__WHAT IS EXPECTED__:
Write out the entries exactly, pictures excluded.
** THE DATA follows **
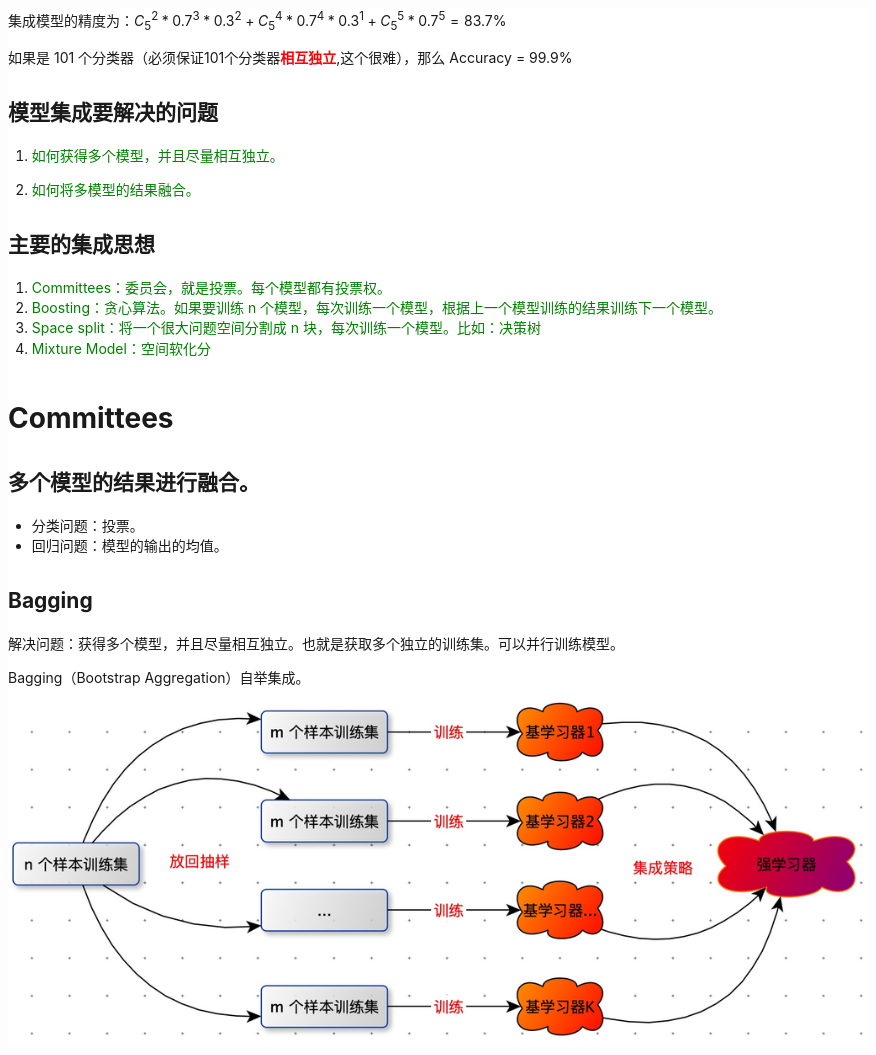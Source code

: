 集成模型的精度为：$C_5^2*0.7^3*0.3^2+C_5^4*0.7^4*0.3^1+C_5^5*0.7^5=83.7\%$



如果是 101 个分类器（必须保证101个分类器<font color=red>**相互独立**</font>,这个很难），那么 Accuracy = 99.9%



## 模型集成要解决的问题

1. <font color=green>如何获得多个模型，并且尽量相互独立。</font>

2. <font color=green>如何将多模型的结果融合。</font>

   

## 主要的集成思想

1. <font color=green>Committees：委员会，就是投票。每个模型都有投票权。</font>
2. <font color=green>Boosting：贪心算法。如果要训练 n 个模型，每次训练一个模型，根据上一个模型训练的结果训练下一个模型。</font>
3. <font color=green>Space split：将一个很大问题空间分割成 n 块，每次训练一个模型。比如：决策树</font>
4. <font color=green>Mixture Model：空间软化分</font>



# Committees



## 多个模型的结果进行融合。

- 分类问题：投票。
- 回归问题：模型的输出的均值。

## Bagging

解决问题：获得多个模型，并且尽量相互独立。也就是获取多个独立的训练集。可以并行训练模型。

Bagging（Bootstrap Aggregation）自举集成。



![](/images/ml/20201117144331.jpg)

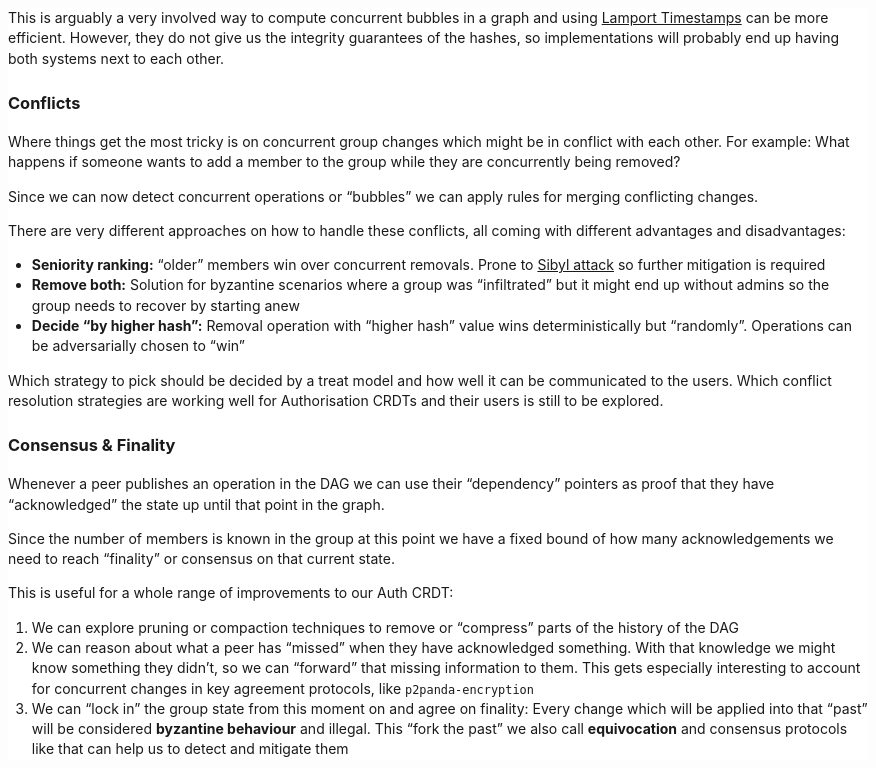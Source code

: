 This is arguably a very involved way to compute concurrent bubbles in a graph and using [Lamport Timestamps](https://en.wikipedia.org/wiki/Lamport_timestamp) can be more efficient. However, they do not give us the integrity guarantees of the hashes, so implementations will probably end up having both systems next to each other.

### Conflicts

Where things get the most tricky is on concurrent group changes which might be in conflict with each other. For example: What happens if someone wants to add a member to the group while they are concurrently being removed?

Since we can now detect concurrent operations or “bubbles” we can apply rules for merging conflicting changes.

There are very different approaches on how to handle these conflicts, all coming with different advantages and disadvantages:

* **Seniority ranking:** “older” members win over concurrent removals. Prone to [Sibyl attack](https://en.wikipedia.org/wiki/Sybil_attack) so further mitigation is required
* **Remove both:** Solution for byzantine scenarios where a group was “infiltrated” but it might end up without admins so the group needs to recover by starting anew
* **Decide “by higher hash”:** Removal operation with “higher hash” value wins deterministically but “randomly”. Operations can be adversarially chosen to “win”

Which strategy to pick should be decided by a treat model and how well it can be communicated to the users. Which conflict resolution strategies are working well for Authorisation CRDTs and their users is still to be explored.

### Consensus & Finality

Whenever a peer publishes an operation in the DAG we can use their “dependency” pointers as proof that they have “acknowledged” the state up until that point in the graph.

Since the number of members is known in the group at this point we have a fixed bound of how many acknowledgements we need to reach “finality” or consensus on that current state.

This is useful for a whole range of improvements to our Auth CRDT:

1. We can explore pruning or compaction techniques to remove or “compress” parts of the history of the DAG
2. We can reason about what a peer has “missed” when they have acknowledged something. With that knowledge we might know something they didn’t, so we can “forward” that missing information to them. This gets especially interesting to account for concurrent changes in key agreement protocols, like `p2panda-encryption`
3. We can “lock in” the group state from this moment on and agree on finality: Every change which will be applied into that “past” will be considered **byzantine behaviour** and illegal. This “fork the past” we also call **equivocation** and consensus protocols like that can help us to detect and mitigate them
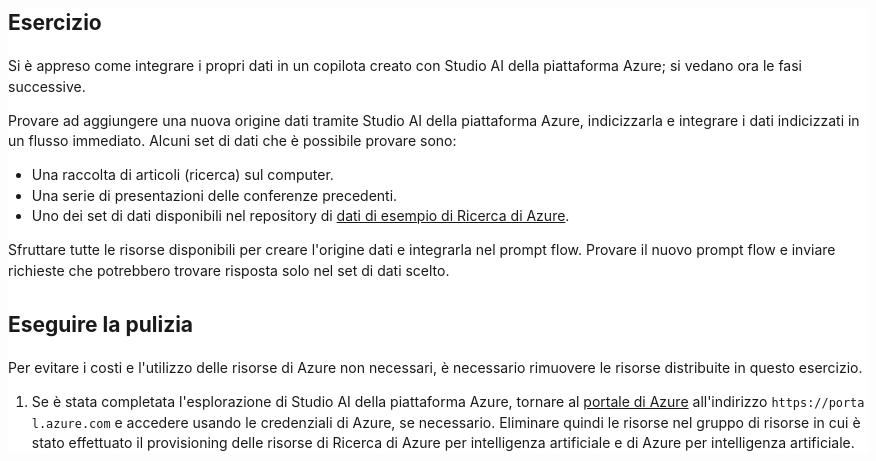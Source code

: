 ## Esercizio 

Si è appreso come integrare i propri dati in un copilota creato con Studio AI della piattaforma Azure; si vedano ora le fasi successive.

Provare ad aggiungere una nuova origine dati tramite Studio AI della piattaforma Azure, indicizzarla e integrare i dati indicizzati in un flusso immediato. Alcuni set di dati che è possibile provare sono:

- Una raccolta di articoli (ricerca) sul computer.
- Una serie di presentazioni delle conferenze precedenti.
- Uno dei set di dati disponibili nel repository di [dati di esempio di Ricerca di Azure](https://github.com/Azure-Samples/azure-search-sample-data).

Sfruttare tutte le risorse disponibili per creare l'origine dati e integrarla nel prompt flow. Provare il nuovo prompt flow e inviare richieste che potrebbero trovare risposta solo nel set di dati scelto.

## Eseguire la pulizia

Per evitare i costi e l'utilizzo delle risorse di Azure non necessari, è necessario rimuovere le risorse distribuite in questo esercizio.

1. Se è stata completata l'esplorazione di Studio AI della piattaforma Azure, tornare al [portale di Azure](https://portal.azure.com) all'indirizzo `https://portal.azure.com` e accedere usando le credenziali di Azure, se necessario. Eliminare quindi le risorse nel gruppo di risorse in cui è stato effettuato il provisioning delle risorse di Ricerca di Azure per intelligenza artificiale e di Azure per intelligenza artificiale.
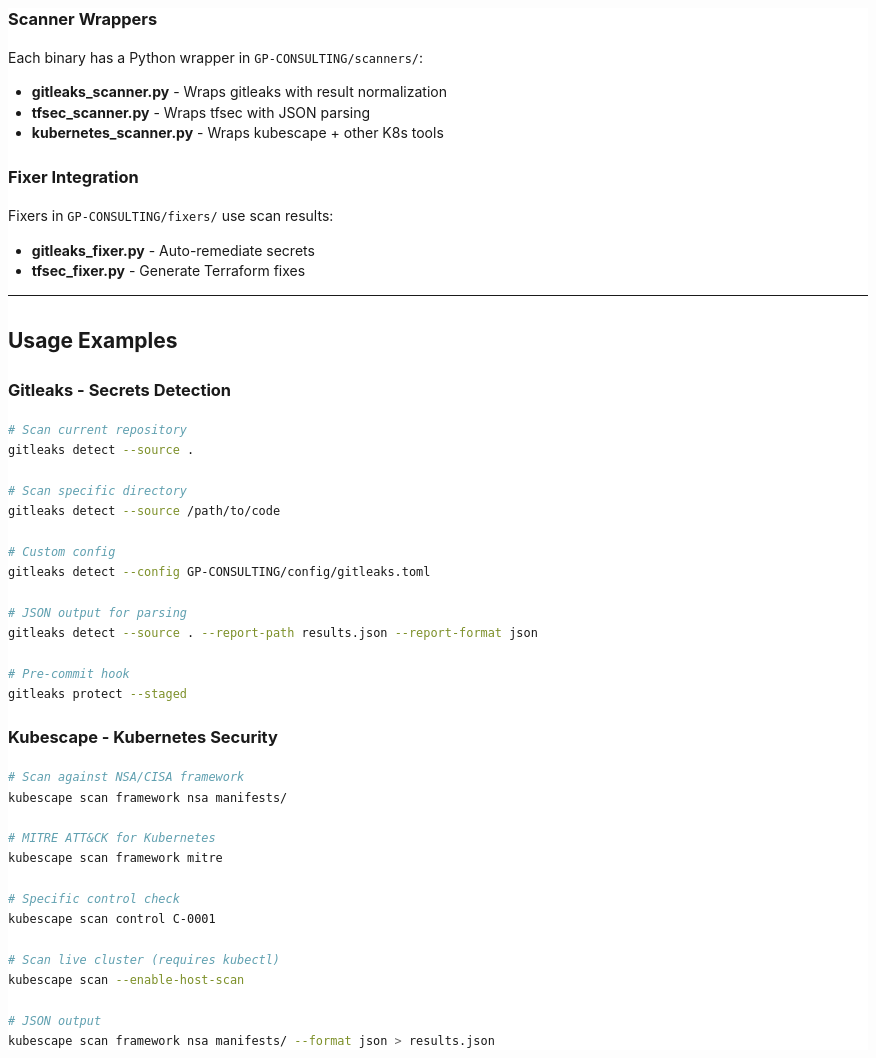 ### Scanner Wrappers

Each binary has a Python wrapper in `GP-CONSULTING/scanners/`:

- **gitleaks_scanner.py** - Wraps gitleaks with result normalization
- **tfsec_scanner.py** - Wraps tfsec with JSON parsing
- **kubernetes_scanner.py** - Wraps kubescape + other K8s tools

### Fixer Integration

Fixers in `GP-CONSULTING/fixers/` use scan results:

- **gitleaks_fixer.py** - Auto-remediate secrets
- **tfsec_fixer.py** - Generate Terraform fixes

---

## Usage Examples

### Gitleaks - Secrets Detection

```bash
# Scan current repository
gitleaks detect --source .

# Scan specific directory
gitleaks detect --source /path/to/code

# Custom config
gitleaks detect --config GP-CONSULTING/config/gitleaks.toml

# JSON output for parsing
gitleaks detect --source . --report-path results.json --report-format json

# Pre-commit hook
gitleaks protect --staged
```

### Kubescape - Kubernetes Security

```bash
# Scan against NSA/CISA framework
kubescape scan framework nsa manifests/

# MITRE ATT&CK for Kubernetes
kubescape scan framework mitre

# Specific control check
kubescape scan control C-0001

# Scan live cluster (requires kubectl)
kubescape scan --enable-host-scan

# JSON output
kubescape scan framework nsa manifests/ --format json > results.json
```
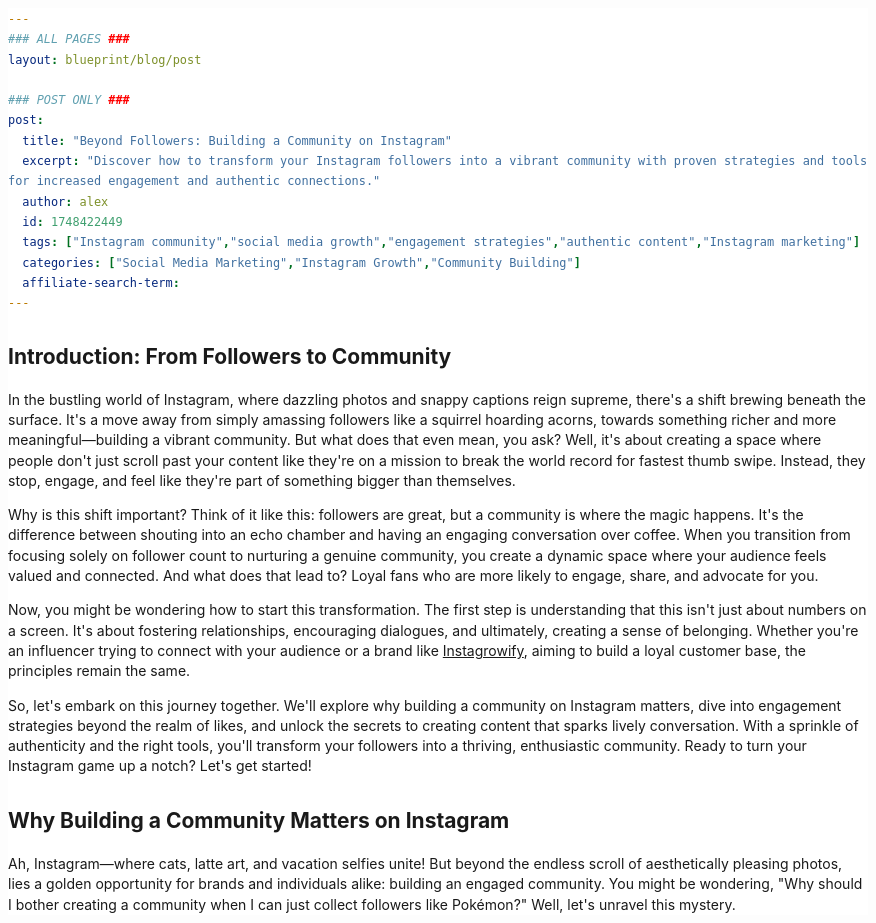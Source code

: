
 ```yaml
---
### ALL PAGES ###
layout: blueprint/blog/post

### POST ONLY ###
post:
  title: "Beyond Followers: Building a Community on Instagram"
  excerpt: "Discover how to transform your Instagram followers into a vibrant community with proven strategies and tools for increased engagement and authentic connections."
  author: alex
  id: 1748422449
  tags: ["Instagram community","social media growth","engagement strategies","authentic content","Instagram marketing"]
  categories: ["Social Media Marketing","Instagram Growth","Community Building"]
  affiliate-search-term: 
---
```


## Introduction: From Followers to Community

In the bustling world of Instagram, where dazzling photos and snappy captions reign supreme, there's a shift brewing beneath the surface. It's a move away from simply amassing followers like a squirrel hoarding acorns, towards something richer and more meaningful—building a vibrant community. But what does that even mean, you ask? Well, it's about creating a space where people don't just scroll past your content like they're on a mission to break the world record for fastest thumb swipe. Instead, they stop, engage, and feel like they're part of something bigger than themselves.

Why is this shift important? Think of it like this: followers are great, but a community is where the magic happens. It's the difference between shouting into an echo chamber and having an engaging conversation over coffee. When you transition from focusing solely on follower count to nurturing a genuine community, you create a dynamic space where your audience feels valued and connected. And what does that lead to? Loyal fans who are more likely to engage, share, and advocate for you. 

Now, you might be wondering how to start this transformation. The first step is understanding that this isn't just about numbers on a screen. It's about fostering relationships, encouraging dialogues, and ultimately, creating a sense of belonging. Whether you're an influencer trying to connect with your audience or a brand like [Instagrowify](https://instagrowify.com), aiming to build a loyal customer base, the principles remain the same. 

So, let's embark on this journey together. We'll explore why building a community on Instagram matters, dive into engagement strategies beyond the realm of likes, and unlock the secrets to creating content that sparks lively conversation. With a sprinkle of authenticity and the right tools, you'll transform your followers into a thriving, enthusiastic community. Ready to turn your Instagram game up a notch? Let's get started!

## Why Building a Community Matters on Instagram

Ah, Instagram—where cats, latte art, and vacation selfies unite! But beyond the endless scroll of aesthetically pleasing photos, lies a golden opportunity for brands and individuals alike: building an engaged community. You might be wondering, "Why should I bother creating a community when I can just collect followers like Pokémon?" Well, let's unravel this mystery.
** End of THE DATA **
__OUTPUT FOR THIS EXERCISE__:
Source code

: 集成模型的精度为：$C_5^2*0.7^3*0.3^2+C_5^4*0.7^4*0.3^1+C_5^5*0.7^5=83.7\%$



如果是 101 个分类器（必须保证101个分类器<font color=red>**相互独立**</font>,这个很难），那么 Accuracy = 99.9%



## 模型集成要解决的问题

1. <font color=green>如何获得多个模型，并且尽量相互独立。</font>

2. <font color=green>如何将多模型的结果融合。</font>

   

## 主要的集成思想

1. <font color=green>Committees：委员会，就是投票。每个模型都有投票权。</font>
2. <font color=green>Boosting：贪心算法。如果要训练 n 个模型，每次训练一个模型，根据上一个模型训练的结果训练下一个模型。</font>
3. <font color=green>Space split：将一个很大问题空间分割成 n 块，每次训练一个模型。比如：决策树</font>
4. <font color=green>Mixture Model：空间软化分</font>



# Committees



## 多个模型的结果进行融合。

- 分类问题：投票。
- 回归问题：模型的输出的均值。

## Bagging

解决问题：获得多个模型，并且尽量相互独立。也就是获取多个独立的训练集。可以并行训练模型。

Bagging（Bootstrap Aggregation）自举集成。



![](/images/ml/20201117144331.jpg)

Source code

: This is arguably a very involved way to compute concurrent bubbles in a graph and using [Lamport Timestamps](https://en.wikipedia.org/wiki/Lamport_timestamp) can be more efficient. However, they do not give us the integrity guarantees of the hashes, so implementations will probably end up having both systems next to each other.

### Conflicts

Where things get the most tricky is on concurrent group changes which might be in conflict with each other. For example: What happens if someone wants to add a member to the group while they are concurrently being removed?

Since we can now detect concurrent operations or “bubbles” we can apply rules for merging conflicting changes.

There are very different approaches on how to handle these conflicts, all coming with different advantages and disadvantages:

* **Seniority ranking:** “older” members win over concurrent removals. Prone to [Sibyl attack](https://en.wikipedia.org/wiki/Sybil_attack) so further mitigation is required
* **Remove both:** Solution for byzantine scenarios where a group was “infiltrated” but it might end up without admins so the group needs to recover by starting anew
* **Decide “by higher hash”:** Removal operation with “higher hash” value wins deterministically but “randomly”. Operations can be adversarially chosen to “win”

Which strategy to pick should be decided by a treat model and how well it can be communicated to the users. Which conflict resolution strategies are working well for Authorisation CRDTs and their users is still to be explored.

### Consensus & Finality

Whenever a peer publishes an operation in the DAG we can use their “dependency” pointers as proof that they have “acknowledged” the state up until that point in the graph.

Since the number of members is known in the group at this point we have a fixed bound of how many acknowledgements we need to reach “finality” or consensus on that current state.

This is useful for a whole range of improvements to our Auth CRDT:

1. We can explore pruning or compaction techniques to remove or “compress” parts of the history of the DAG
2. We can reason about what a peer has “missed” when they have acknowledged something. With that knowledge we might know something they didn’t, so we can “forward” that missing information to them. This gets especially interesting to account for concurrent changes in key agreement protocols, like `p2panda-encryption`
3. We can “lock in” the group state from this moment on and agree on finality: Every change which will be applied into that “past” will be considered **byzantine behaviour** and illegal. This “fork the past” we also call **equivocation** and consensus protocols like that can help us to detect and mitigate them
Source code

: ## Esercizio 

Si è appreso come integrare i propri dati in un copilota creato con Studio AI della piattaforma Azure; si vedano ora le fasi successive.

Provare ad aggiungere una nuova origine dati tramite Studio AI della piattaforma Azure, indicizzarla e integrare i dati indicizzati in un flusso immediato. Alcuni set di dati che è possibile provare sono:

- Una raccolta di articoli (ricerca) sul computer.
- Una serie di presentazioni delle conferenze precedenti.
- Uno dei set di dati disponibili nel repository di [dati di esempio di Ricerca di Azure](https://github.com/Azure-Samples/azure-search-sample-data).

Sfruttare tutte le risorse disponibili per creare l'origine dati e integrarla nel prompt flow. Provare il nuovo prompt flow e inviare richieste che potrebbero trovare risposta solo nel set di dati scelto.

## Eseguire la pulizia

Per evitare i costi e l'utilizzo delle risorse di Azure non necessari, è necessario rimuovere le risorse distribuite in questo esercizio.

1. Se è stata completata l'esplorazione di Studio AI della piattaforma Azure, tornare al [portale di Azure](https://portal.azure.com) all'indirizzo `https://portal.azure.com` e accedere usando le credenziali di Azure, se necessario. Eliminare quindi le risorse nel gruppo di risorse in cui è stato effettuato il provisioning delle risorse di Ricerca di Azure per intelligenza artificiale e di Azure per intelligenza artificiale.
 ### Scanner Wrappers

Each binary has a Python wrapper in `GP-CONSULTING/scanners/`:

- **gitleaks_scanner.py** - Wraps gitleaks with result normalization
- **tfsec_scanner.py** - Wraps tfsec with JSON parsing
- **kubernetes_scanner.py** - Wraps kubescape + other K8s tools

### Fixer Integration

Fixers in `GP-CONSULTING/fixers/` use scan results:

- **gitleaks_fixer.py** - Auto-remediate secrets
- **tfsec_fixer.py** - Generate Terraform fixes

---

## Usage Examples

### Gitleaks - Secrets Detection

```bash
# Scan current repository
gitleaks detect --source .

# Scan specific directory
gitleaks detect --source /path/to/code

# Custom config
gitleaks detect --config GP-CONSULTING/config/gitleaks.toml

# JSON output for parsing
gitleaks detect --source . --report-path results.json --report-format json

# Pre-commit hook
gitleaks protect --staged
```

### Kubescape - Kubernetes Security

```bash
# Scan against NSA/CISA framework
kubescape scan framework nsa manifests/

# MITRE ATT&CK for Kubernetes
kubescape scan framework mitre

# Specific control check
kubescape scan control C-0001

# Scan live cluster (requires kubectl)
kubescape scan --enable-host-scan

# JSON output
kubescape scan framework nsa manifests/ --format json > results.json
```
Source code

:
 ```yaml
---
### ALL PAGES ###
layout: blueprint/blog/post

### POST ONLY ###
post:
  title: "Beyond Followers: Building a Community on Instagram"
  excerpt: "Discover how to transform your Instagram followers into a vibrant community with proven strategies and tools for increased engagement and authentic connections."
  author: alex
  id: 1748422449
  tags: ["Instagram community","social media growth","engagement strategies","authentic content","Instagram marketing"]
  categories: ["Social Media Marketing","Instagram Growth","Community Building"]
  affiliate-search-term: 
---
```


## Introduction: From Followers to Community

In the bustling world of Instagram, where dazzling photos and snappy captions reign supreme, there's a shift brewing beneath the surface. It's a move away from simply amassing followers like a squirrel hoarding acorns, towards something richer and more meaningful—building a vibrant community. But what does that even mean, you ask? Well, it's about creating a space where people don't just scroll past your content like they're on a mission to break the world record for fastest thumb swipe. Instead, they stop, engage, and feel like they're part of something bigger than themselves.

Why is this shift important? Think of it like this: followers are great, but a community is where the magic happens. It's the difference between shouting into an echo chamber and having an engaging conversation over coffee. When you transition from focusing solely on follower count to nurturing a genuine community, you create a dynamic space where your audience feels valued and connected. And what does that lead to? Loyal fans who are more likely to engage, share, and advocate for you. 

Now, you might be wondering how to start this transformation. The first step is understanding that this isn't just about numbers on a screen. It's about fostering relationships, encouraging dialogues, and ultimately, creating a sense of belonging. Whether you're an influencer trying to connect with your audience or a brand like [Instagrowify](https://instagrowify.com), aiming to build a loyal customer base, the principles remain the same. 

So, let's embark on this journey together. We'll explore why building a community on Instagram matters, dive into engagement strategies beyond the realm of likes, and unlock the secrets to creating content that sparks lively conversation. With a sprinkle of authenticity and the right tools, you'll transform your followers into a thriving, enthusiastic community. Ready to turn your Instagram game up a notch? Let's get started!

## Why Building a Community Matters on Instagram

Ah, Instagram—where cats, latte art, and vacation selfies unite! But beyond the endless scroll of aesthetically pleasing photos, lies a golden opportunity for brands and individuals alike: building an engaged community. You might be wondering, "Why should I bother creating a community when I can just collect followers like Pokémon?" Well, let's unravel this mystery.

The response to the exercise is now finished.